The station was threatened with closure in 2000, but protests by listeners from laborers to the intelligentsia keep it open for a while longer. Their slogan was "Buena música desde la Ciudad de México!" ("Good music from Mexico City!").

===XEITE-AM===
On January 2, 2002, Imagen dropped the classical music format for sports, as "Estadio W 830" (a format now found on XEX-AM) and changed the callsign to XEITE-AM. The change resulted in protests from the station's dedicated listeners; some Mexican cultural figures, including Elena Poniatowska, José Luis Cuevas, Vicente Quirarte and Víctor Hugo Rascón, formed the "National XELA Rescue Committee" (or CONAREXELA) on July 10 of that year. The group sought for the Instituto Mexicano de la Radio to take over the station, but IMER refused, saying it would incorporate that format into its own XHIMER-FM 94.5.

In 2004, the station was sold to Grupo Radio Capital (now known as Capital Media). The Radio Capital format included news and sports programming as well as contemporary music.

At 7 p.m. on February 14, 2019, Radio Capital in Mexico City ceased operations to make way for the relocation of the Quiéreme romantic format from Grupo Siete from 1440 XEEST-AM, which shares transmission facilities with XEITE.

In December 2019, the station switched to Christian programming under the name "Ondas de Paz". On February 14, 2020, Ondas de Paz moved back to 1440 and Capital resumed programming the 830 frequency.

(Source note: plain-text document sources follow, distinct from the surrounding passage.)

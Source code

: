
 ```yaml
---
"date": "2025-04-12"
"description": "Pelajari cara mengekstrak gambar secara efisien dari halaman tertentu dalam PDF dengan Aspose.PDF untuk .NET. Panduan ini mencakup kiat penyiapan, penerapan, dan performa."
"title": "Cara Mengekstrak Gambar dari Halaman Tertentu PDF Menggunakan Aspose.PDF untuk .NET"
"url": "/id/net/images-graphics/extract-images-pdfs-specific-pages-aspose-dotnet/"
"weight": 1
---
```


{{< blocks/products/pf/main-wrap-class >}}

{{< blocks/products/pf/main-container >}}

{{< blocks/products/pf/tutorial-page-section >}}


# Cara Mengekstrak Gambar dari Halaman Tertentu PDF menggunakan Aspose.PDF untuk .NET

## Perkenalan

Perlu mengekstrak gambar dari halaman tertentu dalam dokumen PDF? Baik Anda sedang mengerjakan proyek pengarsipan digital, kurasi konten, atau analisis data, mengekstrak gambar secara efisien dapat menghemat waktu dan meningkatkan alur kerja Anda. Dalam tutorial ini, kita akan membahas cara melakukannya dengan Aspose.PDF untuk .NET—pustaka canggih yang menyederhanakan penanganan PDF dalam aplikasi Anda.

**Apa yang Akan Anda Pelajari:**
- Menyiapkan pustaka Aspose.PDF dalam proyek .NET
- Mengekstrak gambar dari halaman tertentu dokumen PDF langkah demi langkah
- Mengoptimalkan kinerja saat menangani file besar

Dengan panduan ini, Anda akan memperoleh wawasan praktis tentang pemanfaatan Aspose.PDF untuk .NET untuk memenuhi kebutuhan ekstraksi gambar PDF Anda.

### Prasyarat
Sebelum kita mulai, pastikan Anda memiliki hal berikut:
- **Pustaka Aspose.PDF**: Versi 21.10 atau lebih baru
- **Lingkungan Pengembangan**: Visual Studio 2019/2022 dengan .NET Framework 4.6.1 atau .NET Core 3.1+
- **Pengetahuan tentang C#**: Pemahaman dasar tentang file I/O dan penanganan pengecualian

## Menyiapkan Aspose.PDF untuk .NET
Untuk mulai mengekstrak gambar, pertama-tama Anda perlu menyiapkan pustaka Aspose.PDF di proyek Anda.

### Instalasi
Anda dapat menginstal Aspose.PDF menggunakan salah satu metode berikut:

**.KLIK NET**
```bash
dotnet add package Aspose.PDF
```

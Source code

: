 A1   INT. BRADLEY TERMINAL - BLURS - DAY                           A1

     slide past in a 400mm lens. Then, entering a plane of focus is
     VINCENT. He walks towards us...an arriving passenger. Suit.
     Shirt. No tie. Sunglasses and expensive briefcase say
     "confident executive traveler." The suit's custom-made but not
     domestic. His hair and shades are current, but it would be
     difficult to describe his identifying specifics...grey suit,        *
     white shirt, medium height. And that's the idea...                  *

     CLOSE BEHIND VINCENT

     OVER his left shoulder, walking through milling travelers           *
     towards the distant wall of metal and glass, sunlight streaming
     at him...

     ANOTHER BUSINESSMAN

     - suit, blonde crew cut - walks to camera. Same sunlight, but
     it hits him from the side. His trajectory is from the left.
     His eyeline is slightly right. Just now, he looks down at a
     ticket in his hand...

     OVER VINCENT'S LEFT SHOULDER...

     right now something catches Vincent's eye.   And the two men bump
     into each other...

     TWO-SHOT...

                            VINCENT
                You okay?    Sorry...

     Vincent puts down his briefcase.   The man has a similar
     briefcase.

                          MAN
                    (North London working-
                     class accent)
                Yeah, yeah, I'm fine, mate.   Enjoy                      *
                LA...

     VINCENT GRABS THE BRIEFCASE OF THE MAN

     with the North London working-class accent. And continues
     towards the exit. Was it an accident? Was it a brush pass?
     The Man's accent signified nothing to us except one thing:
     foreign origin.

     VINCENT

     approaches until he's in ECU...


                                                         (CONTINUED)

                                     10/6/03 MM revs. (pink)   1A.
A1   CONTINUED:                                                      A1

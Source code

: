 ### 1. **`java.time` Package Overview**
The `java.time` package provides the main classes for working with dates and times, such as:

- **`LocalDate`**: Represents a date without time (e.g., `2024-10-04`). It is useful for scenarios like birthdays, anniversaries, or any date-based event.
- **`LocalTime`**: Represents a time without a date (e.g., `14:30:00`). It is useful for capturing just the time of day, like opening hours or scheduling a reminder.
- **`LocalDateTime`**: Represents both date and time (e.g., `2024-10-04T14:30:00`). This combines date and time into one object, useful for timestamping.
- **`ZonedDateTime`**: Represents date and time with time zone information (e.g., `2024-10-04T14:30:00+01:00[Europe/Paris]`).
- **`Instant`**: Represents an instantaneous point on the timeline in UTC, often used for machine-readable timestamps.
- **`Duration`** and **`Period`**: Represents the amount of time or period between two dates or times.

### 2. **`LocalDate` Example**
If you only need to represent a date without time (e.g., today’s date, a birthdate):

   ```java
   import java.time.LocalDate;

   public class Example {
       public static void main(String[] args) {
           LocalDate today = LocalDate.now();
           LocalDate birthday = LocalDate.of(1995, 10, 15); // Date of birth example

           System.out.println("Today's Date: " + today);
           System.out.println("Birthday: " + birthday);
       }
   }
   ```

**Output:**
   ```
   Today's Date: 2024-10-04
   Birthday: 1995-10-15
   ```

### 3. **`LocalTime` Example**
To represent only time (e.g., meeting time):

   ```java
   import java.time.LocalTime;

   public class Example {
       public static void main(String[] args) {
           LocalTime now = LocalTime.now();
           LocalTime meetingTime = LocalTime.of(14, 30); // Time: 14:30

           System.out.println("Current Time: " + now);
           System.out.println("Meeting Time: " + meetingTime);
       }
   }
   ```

On March 1, 2021, the religious format Radio Omega entered, after the discarded alliance with Grupo Radio Centro. On August 1, 2024, Radio Omega left the frequency for more than three years, after which Capital Media took over the frequency.

On August 5, the format was switched to Adult Hits under the "Lokura Rock" name, simulcasting the format of XHCH-FM/Toluca. On November 22, Lokura Rock was replaced by Christian format "La Voz". The change was reversed on June 7, 2025.